Supplied information: Begin

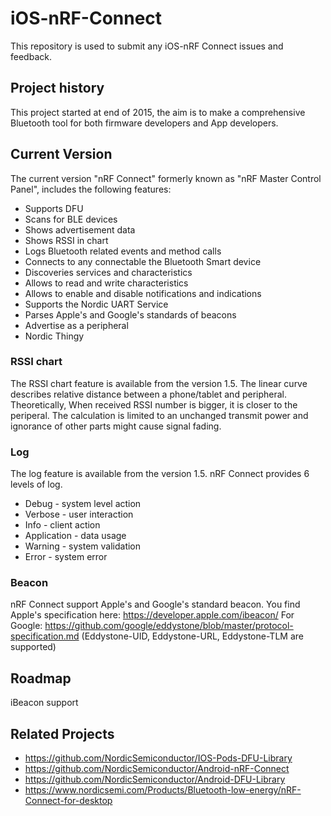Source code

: # iOS-nRF-Connect
This repository is used to submit any iOS-nRF Connect issues and feedback. 

## Project history
This project started at end of 2015, the aim is to make a comprehensive Bluetooth tool for both firmware developers and App developers.

## Current Version
The current version "nRF Connect" formerly known as "nRF Master Control Panel", includes the following features:
- Supports DFU
- Scans for BLE devices
- Shows advertisement data
- Shows RSSI in chart
- Logs Bluetooth related events and method calls
- Connects to any connectable the Bluetooth Smart device
- Discoveries services and characteristics
- Allows to read and write characteristics
- Allows to enable and disable notifications and indications
- Supports the Nordic UART Service
- Parses Apple's and Google's standards of beacons
- Advertise as a peripheral 
- Nordic Thingy 

### RSSI chart
The RSSI chart feature is available from the version 1.5. The linear curve describes relative distance between a phone/tablet and peripheral. Theoretically, When received RSSI number is bigger, it is closer to the periperal. The calculation is limited to an unchanged transmit power and ignorance of other parts might cause signal fading.

### Log
The log feature is available from the version 1.5. nRF Connect provides 6 levels of log.
- Debug - system level action
- Verbose - user interaction  
- Info - client action
- Application - data usage
- Warning - system validation
- Error - system error

### Beacon
nRF Connect support Apple's and Google's standard beacon.
You find Apple's specification here: https://developer.apple.com/ibeacon/
For Google: https://github.com/google/eddystone/blob/master/protocol-specification.md
(Eddystone-UID, Eddystone-URL, Eddystone-TLM are supported)

## Roadmap 
iBeacon support

## Related Projects
- https://github.com/NordicSemiconductor/IOS-Pods-DFU-Library
- https://github.com/NordicSemiconductor/Android-nRF-Connect
- https://github.com/NordicSemiconductor/Android-DFU-Library
- https://www.nordicsemi.com/Products/Bluetooth-low-energy/nRF-Connect-for-desktop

Supplied information: End

Leave the images aside and retype each line of the listing above exactly.

Source code

: # iOS-nRF-Connect
This repository is used to submit any iOS-nRF Connect issues and feedback. 

## Project history
This project started at end of 2015, the aim is to make a comprehensive Bluetooth tool for both firmware developers and App developers.

## Current Version
The current version "nRF Connect" formerly known as "nRF Master Control Panel", includes the following features:
- Supports DFU
- Scans for BLE devices
- Shows advertisement data
- Shows RSSI in chart
- Logs Bluetooth related events and method calls
- Connects to any connectable the Bluetooth Smart device
- Discoveries services and characteristics
- Allows to read and write characteristics
- Allows to enable and disable notifications and indications
- Supports the Nordic UART Service
- Parses Apple's and Google's standards of beacons
- Advertise as a peripheral 
- Nordic Thingy 

### RSSI chart
The RSSI chart feature is available from the version 1.5. The linear curve describes relative distance between a phone/tablet and peripheral. Theoretically, When received RSSI number is bigger, it is closer to the periperal. The calculation is limited to an unchanged transmit power and ignorance of other parts might cause signal fading.

### Log
The log feature is available from the version 1.5. nRF Connect provides 6 levels of log.
- Debug - system level action
- Verbose - user interaction  
- Info - client action
- Application - data usage
- Warning - system validation
- Error - system error

### Beacon
nRF Connect support Apple's and Google's standard beacon.
You find Apple's specification here: https://developer.apple.com/ibeacon/
For Google: https://github.com/google/eddystone/blob/master/protocol-specification.md
(Eddystone-UID, Eddystone-URL, Eddystone-TLM are supported)

## Roadmap 
iBeacon support

## Related Projects
- https://github.com/NordicSemiconductor/IOS-Pods-DFU-Library
- https://github.com/NordicSemiconductor/Android-nRF-Connect
- https://github.com/NordicSemiconductor/Android-DFU-Library
- https://www.nordicsemi.com/Products/Bluetooth-low-energy/nRF-Connect-for-desktop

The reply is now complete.